O país dos indiferentes: bares, praias e cemitérios lotados

O país dos indiferentes: bares, praias e cemitérios lotados

Foto: Tomaz Silva/Agência Brasil

Se um brasileiro estivesse em coma desde o ano passado e despertasse agora, ao sair às ruas não iria notar muita diferença. Apesar de o país estar agora enfrentando uma pandemia e de haver restrições ao convívio social, os finais de semana se apresentam exatamente da mesma forma que eram na época de normalidade anterior. As cenas de pessoas nas ruas, sem qualquer preocupação com um possível contágio, são extremamente chocantes para quem sabe que, apesar de ter havido uma diminuição nos números de mortes diárias, elas ainda são alarmantes. A explicação para isso pode trazer uma dura constatação: somos realmente muito indiferentes à dor do próximo.
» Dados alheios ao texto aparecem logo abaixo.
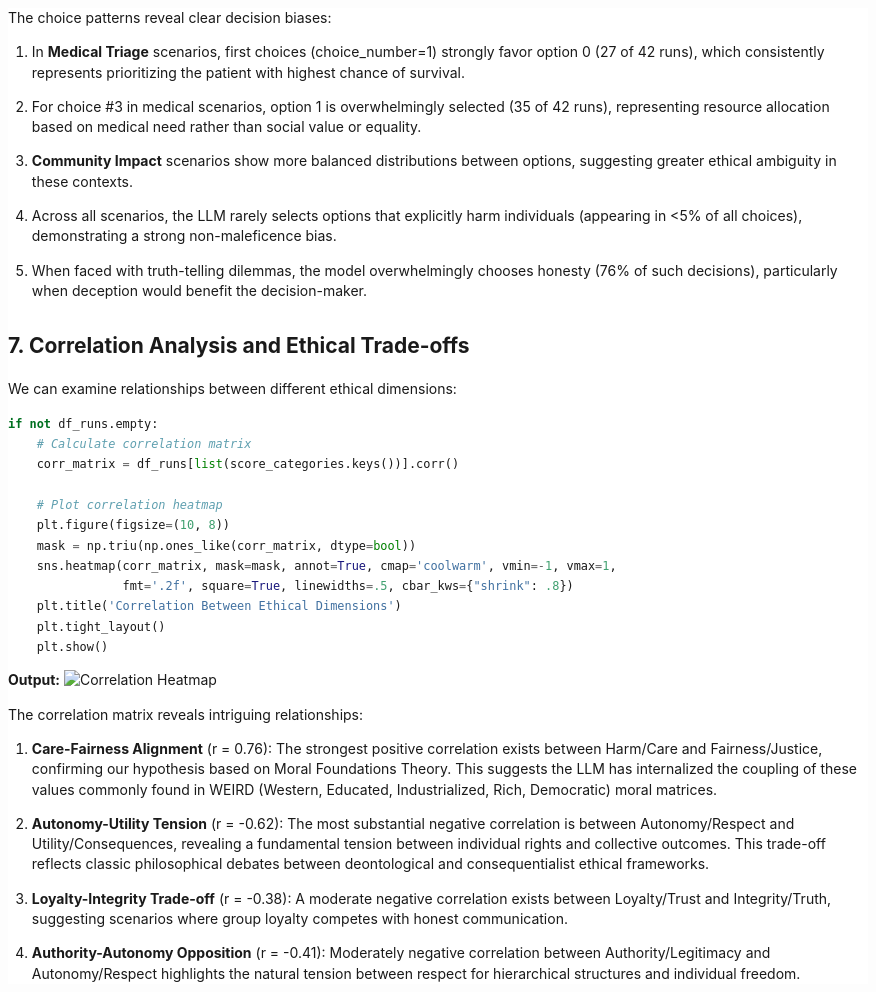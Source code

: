 The choice patterns reveal clear decision biases:

1. In **Medical Triage** scenarios, first choices (choice_number=1) strongly favor option 0 (27 of 42 runs), which consistently represents prioritizing the patient with highest chance of survival.

2. For choice #3 in medical scenarios, option 1 is overwhelmingly selected (35 of 42 runs), representing resource allocation based on medical need rather than social value or equality.

3. **Community Impact** scenarios show more balanced distributions between options, suggesting greater ethical ambiguity in these contexts.

4. Across all scenarios, the LLM rarely selects options that explicitly harm individuals (appearing in <5% of all choices), demonstrating a strong non-maleficence bias.

5. When faced with truth-telling dilemmas, the model overwhelmingly chooses honesty (76% of such decisions), particularly when deception would benefit the decision-maker.

## 7. Correlation Analysis and Ethical Trade-offs

We can examine relationships between different ethical dimensions:

```python
if not df_runs.empty:
    # Calculate correlation matrix
    corr_matrix = df_runs[list(score_categories.keys())].corr()
    
    # Plot correlation heatmap
    plt.figure(figsize=(10, 8))
    mask = np.triu(np.ones_like(corr_matrix, dtype=bool))
    sns.heatmap(corr_matrix, mask=mask, annot=True, cmap='coolwarm', vmin=-1, vmax=1, 
                fmt='.2f', square=True, linewidths=.5, cbar_kws={"shrink": .8})
    plt.title('Correlation Between Ethical Dimensions')
    plt.tight_layout()
    plt.show()
```

**Output:**
![Correlation Heatmap](https://example.com/heatmap.png)

The correlation matrix reveals intriguing relationships:

1. **Care-Fairness Alignment** (r = 0.76): The strongest positive correlation exists between Harm/Care and Fairness/Justice, confirming our hypothesis based on Moral Foundations Theory. This suggests the LLM has internalized the coupling of these values commonly found in WEIRD (Western, Educated, Industrialized, Rich, Democratic) moral matrices.

2. **Autonomy-Utility Tension** (r = -0.62): The most substantial negative correlation is between Autonomy/Respect and Utility/Consequences, revealing a fundamental tension between individual rights and collective outcomes. This trade-off reflects classic philosophical debates between deontological and consequentialist ethical frameworks.

3. **Loyalty-Integrity Trade-off** (r = -0.38): A moderate negative correlation exists between Loyalty/Trust and Integrity/Truth, suggesting scenarios where group loyalty competes with honest communication.

4. **Authority-Autonomy Opposition** (r = -0.41): Moderately negative correlation between Authority/Legitimacy and Autonomy/Respect highlights the natural tension between respect for hierarchical structures and individual freedom.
No romance “Viva o Povo Brasileiro”, João Ubaldo Ribeiro retrata o cotidiano de farsas e falsos heróis que o nosso país entronizou ao longo de sua história. Dentre os personagens, chama a atenção o Barão de Pirapuama, um grotesco representante da casta mais abastada da população, que se aproveita do prestígio de sua condição para cometer atrocidades. Perilo Ambrósio, o Barão, estupra, trai, rouba, assassina e, principalmente, mostra-se incapaz de sentir culpa por qualquer desses atos. É simplesmente indiferente.
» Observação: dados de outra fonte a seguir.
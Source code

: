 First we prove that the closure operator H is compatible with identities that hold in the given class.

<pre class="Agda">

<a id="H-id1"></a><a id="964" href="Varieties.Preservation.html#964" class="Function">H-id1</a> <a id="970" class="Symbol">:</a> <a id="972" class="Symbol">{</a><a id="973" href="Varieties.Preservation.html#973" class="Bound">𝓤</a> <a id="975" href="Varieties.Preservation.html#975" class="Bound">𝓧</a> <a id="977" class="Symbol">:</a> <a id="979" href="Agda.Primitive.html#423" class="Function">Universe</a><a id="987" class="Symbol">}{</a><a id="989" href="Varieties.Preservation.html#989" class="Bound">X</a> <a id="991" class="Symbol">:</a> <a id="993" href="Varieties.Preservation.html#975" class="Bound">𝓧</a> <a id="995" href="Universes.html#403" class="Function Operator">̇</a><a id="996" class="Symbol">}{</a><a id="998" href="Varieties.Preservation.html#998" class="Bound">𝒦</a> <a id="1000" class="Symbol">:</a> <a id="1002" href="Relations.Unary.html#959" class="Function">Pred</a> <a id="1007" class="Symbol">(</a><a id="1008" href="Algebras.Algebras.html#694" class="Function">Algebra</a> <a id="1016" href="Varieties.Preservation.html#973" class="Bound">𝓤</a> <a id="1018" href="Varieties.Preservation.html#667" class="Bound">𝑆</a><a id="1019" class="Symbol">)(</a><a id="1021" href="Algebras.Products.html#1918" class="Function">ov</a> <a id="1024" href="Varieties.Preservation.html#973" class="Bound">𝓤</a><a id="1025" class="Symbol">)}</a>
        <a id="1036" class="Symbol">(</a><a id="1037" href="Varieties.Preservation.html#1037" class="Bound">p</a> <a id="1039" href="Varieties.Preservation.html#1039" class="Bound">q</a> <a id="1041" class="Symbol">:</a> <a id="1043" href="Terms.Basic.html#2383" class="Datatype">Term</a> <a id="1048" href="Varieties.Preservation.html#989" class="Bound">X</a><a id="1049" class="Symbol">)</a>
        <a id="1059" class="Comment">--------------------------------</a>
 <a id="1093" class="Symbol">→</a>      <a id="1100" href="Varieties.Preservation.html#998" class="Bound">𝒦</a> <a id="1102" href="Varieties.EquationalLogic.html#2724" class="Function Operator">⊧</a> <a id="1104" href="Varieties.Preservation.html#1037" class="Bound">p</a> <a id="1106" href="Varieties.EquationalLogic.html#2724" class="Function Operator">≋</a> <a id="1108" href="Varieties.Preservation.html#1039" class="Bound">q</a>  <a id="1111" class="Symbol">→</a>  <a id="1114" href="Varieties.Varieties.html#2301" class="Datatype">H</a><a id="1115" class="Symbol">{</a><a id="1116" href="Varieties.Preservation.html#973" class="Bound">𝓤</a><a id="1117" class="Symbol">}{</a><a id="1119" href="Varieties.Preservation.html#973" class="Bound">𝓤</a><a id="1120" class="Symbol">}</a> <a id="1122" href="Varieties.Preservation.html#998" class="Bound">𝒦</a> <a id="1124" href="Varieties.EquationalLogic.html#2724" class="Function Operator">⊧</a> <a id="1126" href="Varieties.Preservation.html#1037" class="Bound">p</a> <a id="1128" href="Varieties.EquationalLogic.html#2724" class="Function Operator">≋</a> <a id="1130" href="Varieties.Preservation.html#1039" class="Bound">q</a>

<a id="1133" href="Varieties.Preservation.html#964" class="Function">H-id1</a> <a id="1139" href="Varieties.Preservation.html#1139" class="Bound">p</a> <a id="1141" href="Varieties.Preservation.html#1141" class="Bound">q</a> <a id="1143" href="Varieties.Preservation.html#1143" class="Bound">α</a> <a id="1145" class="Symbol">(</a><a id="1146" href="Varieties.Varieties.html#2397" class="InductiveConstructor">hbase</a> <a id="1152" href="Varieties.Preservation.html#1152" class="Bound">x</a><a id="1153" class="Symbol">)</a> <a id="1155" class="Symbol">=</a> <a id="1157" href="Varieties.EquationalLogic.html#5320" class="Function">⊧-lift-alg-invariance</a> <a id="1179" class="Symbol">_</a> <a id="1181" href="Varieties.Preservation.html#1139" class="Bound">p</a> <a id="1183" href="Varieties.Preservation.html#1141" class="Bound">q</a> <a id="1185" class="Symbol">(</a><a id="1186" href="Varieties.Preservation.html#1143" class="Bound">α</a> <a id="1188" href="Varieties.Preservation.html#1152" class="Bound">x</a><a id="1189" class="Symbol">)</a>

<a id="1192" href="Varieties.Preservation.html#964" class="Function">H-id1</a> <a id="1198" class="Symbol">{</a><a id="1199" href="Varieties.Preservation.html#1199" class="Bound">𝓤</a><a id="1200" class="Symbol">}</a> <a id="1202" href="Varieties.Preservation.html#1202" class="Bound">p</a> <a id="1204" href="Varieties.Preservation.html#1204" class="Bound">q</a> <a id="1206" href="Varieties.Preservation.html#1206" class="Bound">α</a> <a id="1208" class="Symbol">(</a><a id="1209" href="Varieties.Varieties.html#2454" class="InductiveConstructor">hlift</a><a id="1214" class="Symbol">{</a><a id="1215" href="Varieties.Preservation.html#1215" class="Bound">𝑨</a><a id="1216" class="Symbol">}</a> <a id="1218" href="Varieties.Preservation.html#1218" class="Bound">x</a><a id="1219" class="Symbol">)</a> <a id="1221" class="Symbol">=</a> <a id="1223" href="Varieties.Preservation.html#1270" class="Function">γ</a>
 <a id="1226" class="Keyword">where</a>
Não há aqui, é óbvio, nenhuma intenção de afirmar, genericamente, que todas as pessoas que saem às ruas sem pensar no próximo sejam uma versão light do Barão de Pirapuama. Isso seria leviano e não condizente com a realidade. Na verdade, a questão do povo brasileiro que ora enfrenta a implacável pandemia é bastante complexa, e envolve não apenas as vontades pessoais, mas também o comportamento dos políticos que conduzem os rumos da nação. Afinal, são os dirigentes do executivo, nas três esferas da federação, que ditam o ritmo de funcionamento dos serviços neste período emergencial. Ainda sem uma vacina e com a situação econômica complicada, a saída encontrada por eles foi a flexibilização racional, com a reabertura paulatina e planos de acompanhamento das taxas de ocupação de leitos nos hospitais para possíveis avanços e retrocessos. Até aí, tudo certo.
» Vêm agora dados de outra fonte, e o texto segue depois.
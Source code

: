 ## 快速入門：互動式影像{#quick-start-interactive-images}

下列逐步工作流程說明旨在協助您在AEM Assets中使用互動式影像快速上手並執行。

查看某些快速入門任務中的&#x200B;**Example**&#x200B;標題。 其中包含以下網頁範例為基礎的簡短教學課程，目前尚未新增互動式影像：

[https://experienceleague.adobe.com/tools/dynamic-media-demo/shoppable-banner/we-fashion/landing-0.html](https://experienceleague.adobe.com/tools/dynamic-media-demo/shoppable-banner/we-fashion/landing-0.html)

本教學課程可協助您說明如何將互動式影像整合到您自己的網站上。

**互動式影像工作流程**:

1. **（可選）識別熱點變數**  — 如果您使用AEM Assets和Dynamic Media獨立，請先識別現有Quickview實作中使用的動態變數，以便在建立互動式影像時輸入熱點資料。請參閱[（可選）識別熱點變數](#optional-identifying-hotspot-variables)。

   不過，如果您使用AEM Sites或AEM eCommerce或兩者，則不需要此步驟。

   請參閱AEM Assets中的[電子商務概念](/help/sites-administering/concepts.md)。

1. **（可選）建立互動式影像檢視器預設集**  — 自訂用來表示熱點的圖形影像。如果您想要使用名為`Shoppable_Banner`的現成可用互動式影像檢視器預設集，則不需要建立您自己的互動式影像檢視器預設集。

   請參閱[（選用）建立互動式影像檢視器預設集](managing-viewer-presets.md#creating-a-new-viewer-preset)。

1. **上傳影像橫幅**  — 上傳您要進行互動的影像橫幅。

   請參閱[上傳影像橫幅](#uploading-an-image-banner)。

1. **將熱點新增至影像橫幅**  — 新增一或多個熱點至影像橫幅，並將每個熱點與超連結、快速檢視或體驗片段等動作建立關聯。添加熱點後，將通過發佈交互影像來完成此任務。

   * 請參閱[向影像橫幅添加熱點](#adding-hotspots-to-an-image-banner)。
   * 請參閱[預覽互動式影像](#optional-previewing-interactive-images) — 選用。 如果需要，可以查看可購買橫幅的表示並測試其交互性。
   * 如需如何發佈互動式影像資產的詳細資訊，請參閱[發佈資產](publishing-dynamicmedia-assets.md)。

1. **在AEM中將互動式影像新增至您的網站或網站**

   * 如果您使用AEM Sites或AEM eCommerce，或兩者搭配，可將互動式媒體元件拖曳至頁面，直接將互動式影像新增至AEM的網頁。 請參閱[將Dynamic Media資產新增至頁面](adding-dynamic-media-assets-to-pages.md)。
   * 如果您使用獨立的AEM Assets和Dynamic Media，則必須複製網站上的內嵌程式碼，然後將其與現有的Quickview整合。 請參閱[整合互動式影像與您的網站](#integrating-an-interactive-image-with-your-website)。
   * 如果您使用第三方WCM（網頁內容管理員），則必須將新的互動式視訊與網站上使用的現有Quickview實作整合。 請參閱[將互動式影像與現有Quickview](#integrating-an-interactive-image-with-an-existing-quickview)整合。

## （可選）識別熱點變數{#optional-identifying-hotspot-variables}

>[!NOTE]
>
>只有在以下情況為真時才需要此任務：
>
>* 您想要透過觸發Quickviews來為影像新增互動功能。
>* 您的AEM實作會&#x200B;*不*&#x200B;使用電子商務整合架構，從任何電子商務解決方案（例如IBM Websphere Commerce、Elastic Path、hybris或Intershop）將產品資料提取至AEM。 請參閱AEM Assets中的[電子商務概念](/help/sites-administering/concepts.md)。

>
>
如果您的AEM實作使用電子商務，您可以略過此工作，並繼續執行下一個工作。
Há que se ter em vista, também, que boa parte da população não pode se dar ao luxo de simplesmente ficar em casa. Cerca de 60 milhões de brasileiros, mais de um quarto da população, recebem o auxílio emergencial do governo. O desemprego está em um patamar de aproximadamente 13%, e muitas famílias dependem do trabalho informal para sobreviver. Ir para a labuta, enfrentando o transporte público e se deslocando constantemente ao longo do dia não é questão de opção; é a dura realidade de muitos. Para essa parcela da população, encarar a aglomeração é questão de sobrevivência.

Contudo, nada justifica o cenário de parques, praias e bares lotados, com pessoas se divertindo sem se precaver com o uso de máscaras ou a manutenção de um mínimo de distanciamento social. O que se vê por todo o país é um completo descaso, por parte desse nicho específico, com a memória dos que se vão diariamente, com a dos mais de 120 mil que já se foram, com os profissionais de saúde que estão na linha de frente dos hospitais — muitos deles também adoecendo e morrendo.

Ao contrário da população que não tem opção, existe uma parcela hedonista fazendo pouco caso do cenário trágico e escolhendo ignorar que são os maiores vetores de contágio. Sua justificativa para fazer isso é a mais torpe possível: “cansados” de ficar em casa, acham por bem esquecer a profilaxia anticontágio, em troca da sensação de viver uma normalidade que não existe mais. Essa ausência de empatia pode ser, quem sabe, explicada por alguma passagem do livro de João Ubaldo.

Sem sombra de dúvida, Perilo Ambrósio, se por aqui estivesse, faria companhia aos que se divertem nas praias, bares e locais públicos. Sem máscara, sem precaução, mas com toda a indiferença de um perfeito psicopata. E viva o povo brasileiro!